A real-time ML offer engine with a 99.99% SLA and <150ms latency — at the scale of millions of DAU
Built an ML-backed offer recommendation engine integrated into the in-game SDK. Lived inside the ad-tech hot path, served real users, and didn't miss its SLA.
The problem
Tapjoy's offer recommendation system had to make a high-quality recommendation in under 150ms, for millions of daily active users, without going down. The team had a model that worked in a notebook. Production was a different animal — latency, traffic spikes, model staleness, cost per call, SDK constraints — and the gap between 'works in staging' and 'carries the business' was wide.
How we approached it
We designed the serving stack around the latency budget, not the other way around. That meant right-sizing models, caching aggressively at the right layers, and building a fallback chain so a single upstream hiccup never took the feature down for a player mid-session. We got the team a CI-gated evaluation harness so they could keep changing models without regressing on quality.
The outcome
The engine maintained a 99.99% SLA in production, kept latency under 150ms at p99, and was integrated into the in-game SDKs used by millions of DAUs. The team kept shipping new recommendation strategies without fear of breaking the ad stack.
Latency is the whole game
When an offer has to surface inside the ad flow, you don’t get to ask the user to wait. 150ms includes the network round trip, the model inference, the feature fetch, and the tiebreaker logic. That budget was the forcing function.

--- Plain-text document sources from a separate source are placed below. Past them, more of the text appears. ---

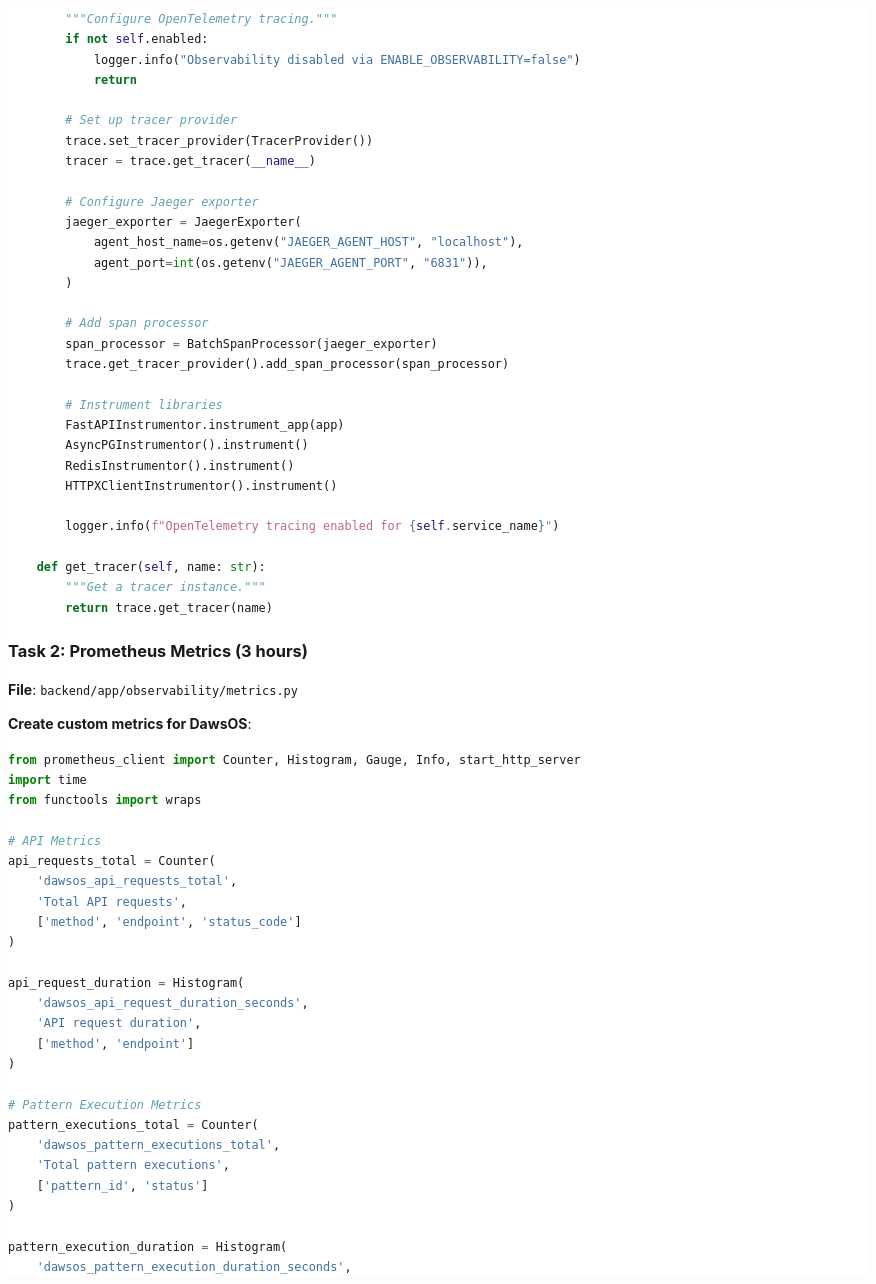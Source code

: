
 ```python
        """Configure OpenTelemetry tracing."""
        if not self.enabled:
            logger.info("Observability disabled via ENABLE_OBSERVABILITY=false")
            return
        
        # Set up tracer provider
        trace.set_tracer_provider(TracerProvider())
        tracer = trace.get_tracer(__name__)
        
        # Configure Jaeger exporter
        jaeger_exporter = JaegerExporter(
            agent_host_name=os.getenv("JAEGER_AGENT_HOST", "localhost"),
            agent_port=int(os.getenv("JAEGER_AGENT_PORT", "6831")),
        )
        
        # Add span processor
        span_processor = BatchSpanProcessor(jaeger_exporter)
        trace.get_tracer_provider().add_span_processor(span_processor)
        
        # Instrument libraries
        FastAPIInstrumentor.instrument_app(app)
        AsyncPGInstrumentor().instrument()
        RedisInstrumentor().instrument()
        HTTPXClientInstrumentor().instrument()
        
        logger.info(f"OpenTelemetry tracing enabled for {self.service_name}")
    
    def get_tracer(self, name: str):
        """Get a tracer instance."""
        return trace.get_tracer(name)
```

### Task 2: Prometheus Metrics (3 hours)

**File**: `backend/app/observability/metrics.py`

**Create custom metrics for DawsOS**:
```python
from prometheus_client import Counter, Histogram, Gauge, Info, start_http_server
import time
from functools import wraps

# API Metrics
api_requests_total = Counter(
    'dawsos_api_requests_total',
    'Total API requests',
    ['method', 'endpoint', 'status_code']
)

api_request_duration = Histogram(
    'dawsos_api_request_duration_seconds',
    'API request duration',
    ['method', 'endpoint']
)

# Pattern Execution Metrics
pattern_executions_total = Counter(
    'dawsos_pattern_executions_total',
    'Total pattern executions',
    ['pattern_id', 'status']
)

pattern_execution_duration = Histogram(
    'dawsos_pattern_execution_duration_seconds',
```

What stopped the wheels from coming off
Three things, in this order:
- Model right-sizing. Large models only where they paid. Smaller, specialized models for retrieval and ranking. A fallback model that was cheap and safe.
- Fallback chain. The system never has a bad day that means “no offer.” It has a bad day that means “slightly worse offer.” That’s the product contract.
- Evals in CI. Every change ran against a gold set. No more surprise regressions after deploy.
The quiet lesson
“Real-time” in gaming ad-tech is a different beast than “real-time” in a SaaS dashboard. The discipline of owning the tail latency — not just the average — is the difference between an engine that carries the business and one that gets rewritten every 18 months.